Greenwood Resources Licenses ORNL Technology for Biofuel Production

ORNL lead inventor Wellington Muchero and his team studied natural genetic variants of poplar trees with lower lignin content that best benefits ethanol production. (Credit: Oak Ridge National Laboratory)

An Oak Ridge National Laboratory technology, based on the detection of a gene in poplar (Populus trichocarpa), has been licensed by GreenWood Resources. This technology would make it easier to transform poplar trees into biofuels.

GreenWood, an international timberland investment and asset management company operating in Oregon, aims to market the technology to choose and breed improved varieties of poplar with minimal lignin content, which eases the conversion process and eventually minimizes the total costs of biofuel production.

Researchers from the Department of Energy’s ORNL, the University of Tennessee and West Virginia University, led by Wellington Muchero, identified a gene connected to the synthesis of lignin, an important component of plant cell walls that offers sturdiness but prevents the production of biofuels. When a poplar tree is grown with reduced lignin, it would offer easier access to the plant sugars that are transformed into renewable fuels.

The team’s research demonstrated that the gene could decrease lignin content by nearly 50% and raise the ethanol production up to 250% on biomass that was not mechanically or chemically pretreated.
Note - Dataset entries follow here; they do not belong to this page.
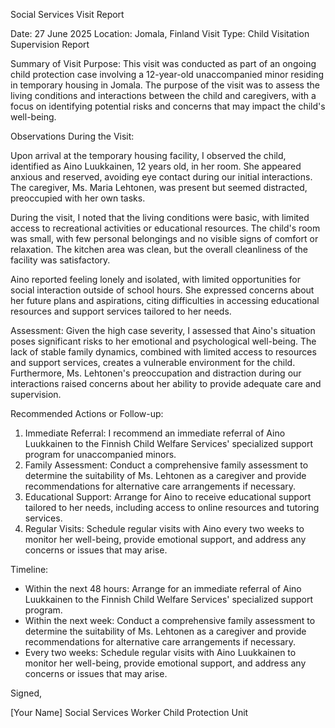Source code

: Social Services Visit Report

Date: 27 June 2025
Location: Jomala, Finland
Visit Type: Child Visitation Supervision Report

Summary of Visit Purpose:
This visit was conducted as part of an ongoing child protection case involving a 12-year-old unaccompanied minor residing in temporary housing in Jomala. The purpose of the visit was to assess the living conditions and interactions between the child and caregivers, with a focus on identifying potential risks and concerns that may impact the child's well-being.

Observations During the Visit:

Upon arrival at the temporary housing facility, I observed the child, identified as Aino Luukkainen, 12 years old, in her room. She appeared anxious and reserved, avoiding eye contact during our initial interactions. The caregiver, Ms. Maria Lehtonen, was present but seemed distracted, preoccupied with her own tasks.

During the visit, I noted that the living conditions were basic, with limited access to recreational activities or educational resources. The child's room was small, with few personal belongings and no visible signs of comfort or relaxation. The kitchen area was clean, but the overall cleanliness of the facility was satisfactory.

Aino reported feeling lonely and isolated, with limited opportunities for social interaction outside of school hours. She expressed concerns about her future plans and aspirations, citing difficulties in accessing educational resources and support services tailored to her needs.

Assessment:
Given the high case severity, I assessed that Aino's situation poses significant risks to her emotional and psychological well-being. The lack of stable family dynamics, combined with limited access to resources and support services, creates a vulnerable environment for the child. Furthermore, Ms. Lehtonen's preoccupation and distraction during our interactions raised concerns about her ability to provide adequate care and supervision.

Recommended Actions or Follow-up:

1. Immediate Referral: I recommend an immediate referral of Aino Luukkainen to the Finnish Child Welfare Services' specialized support program for unaccompanied minors.
2. Family Assessment: Conduct a comprehensive family assessment to determine the suitability of Ms. Lehtonen as a caregiver and provide recommendations for alternative care arrangements if necessary.
3. Educational Support: Arrange for Aino to receive educational support tailored to her needs, including access to online resources and tutoring services.
4. Regular Visits: Schedule regular visits with Aino every two weeks to monitor her well-being, provide emotional support, and address any concerns or issues that may arise.

Timeline:

* Within the next 48 hours: Arrange for an immediate referral of Aino Luukkainen to the Finnish Child Welfare Services' specialized support program.
* Within the next week: Conduct a comprehensive family assessment to determine the suitability of Ms. Lehtonen as a caregiver and provide recommendations for alternative care arrangements if necessary.
* Every two weeks: Schedule regular visits with Aino Luukkainen to monitor her well-being, provide emotional support, and address any concerns or issues that may arise.

Signed,

[Your Name]
Social Services Worker
Child Protection Unit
We began with field studies, looking at poplar trees growing in their natural environment as well as experimental field sites in the Pacific Northwest region, and found naturally occurring genetic mutations that caused the most lignin reduction in these trees.

Wellington Muchero, ORNL

The team established that plants bearing a variant of the lignin-producing gene demonstrated an increase in sugar discharge of up to 280%, which caused the 250-percent increase in ethanol yield.

“What sets this discovery apart from similar studies is that this technology represents a 25 to 50 percent reduction in lignin content with a single gene, and the plants are still healthy, which is quite remarkable,” said Thomas Zacharia, deputy director for science and technology at ORNL. Former research in poplar and other biofuels crops has shown reductions ranging between 5 and 10 percent, frequently resulting in plants that did not perform well in field tests.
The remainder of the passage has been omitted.